=== EXERCISE DESCRIPTION ===
State how many lines of the listing below include the word "timer". Give only the number.

=== DATASET CONTENT ===
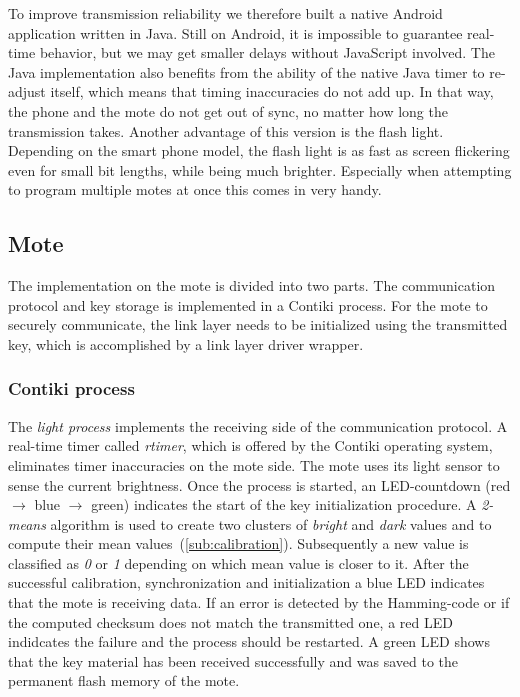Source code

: \documentclass{sig-alternate} %
\begin{document}
To improve transmission reliability we therefore built a native Android application written in Java.
Still on Android, it is impossible to guarantee real-time behavior, but we may get smaller delays without JavaScript involved.
The Java implementation also benefits from the ability of the native Java timer to re-adjust itself, which means that timing inaccuracies do not add up.
In that way, the phone and the mote do not get out of sync, no matter how long the transmission takes.
Another advantage of this version is the flash light.
Depending on the smart phone model, the flash light is as fast as screen flickering even for small bit lengths, while being much brighter.
Especially when attempting to program multiple motes at once this comes in very handy.


\subsection{Mote}
\label{sub:mote}

The implementation on the mote is divided into two parts.
The communication protocol and key storage is implemented in a Contiki process.
For the mote to securely communicate, the link layer needs to be initialized using the transmitted key, which is accomplished by a link layer driver wrapper.

\subsubsection{Contiki process}
\label{ssub:contiki_process}

The \textit{light process} implements the receiving side of the communication protocol.
A real-time timer called \textit{rtimer}, which is offered by the Contiki operating system, eliminates timer inaccuracies on the mote side.
The mote uses its light sensor to sense the current brightness.
Once the process is started, an LED-countdown (red $\rightarrow$ blue $\rightarrow$ green) indicates the start of the key initialization procedure.
A \mbox{\textit{2-means}} algorithm is used to create two clusters of \textit{bright} and \textit{dark} values and to compute their mean values~(\ref{sub:calibration}).
Subsequently a new value is classified as \textit{0} or \textit{1} depending on which mean value is closer to it.
After the successful calibration, synchronization and initialization a blue LED indicates that the mote is receiving data.
If an error is detected by the Hamming-code or if the computed checksum does not match the transmitted one, a red LED indidcates the failure and the process should be restarted.
A green LED shows that the key material has been received successfully and was saved to the permanent flash memory of the mote.
\end{document}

=== TASK OUTPUT ===
2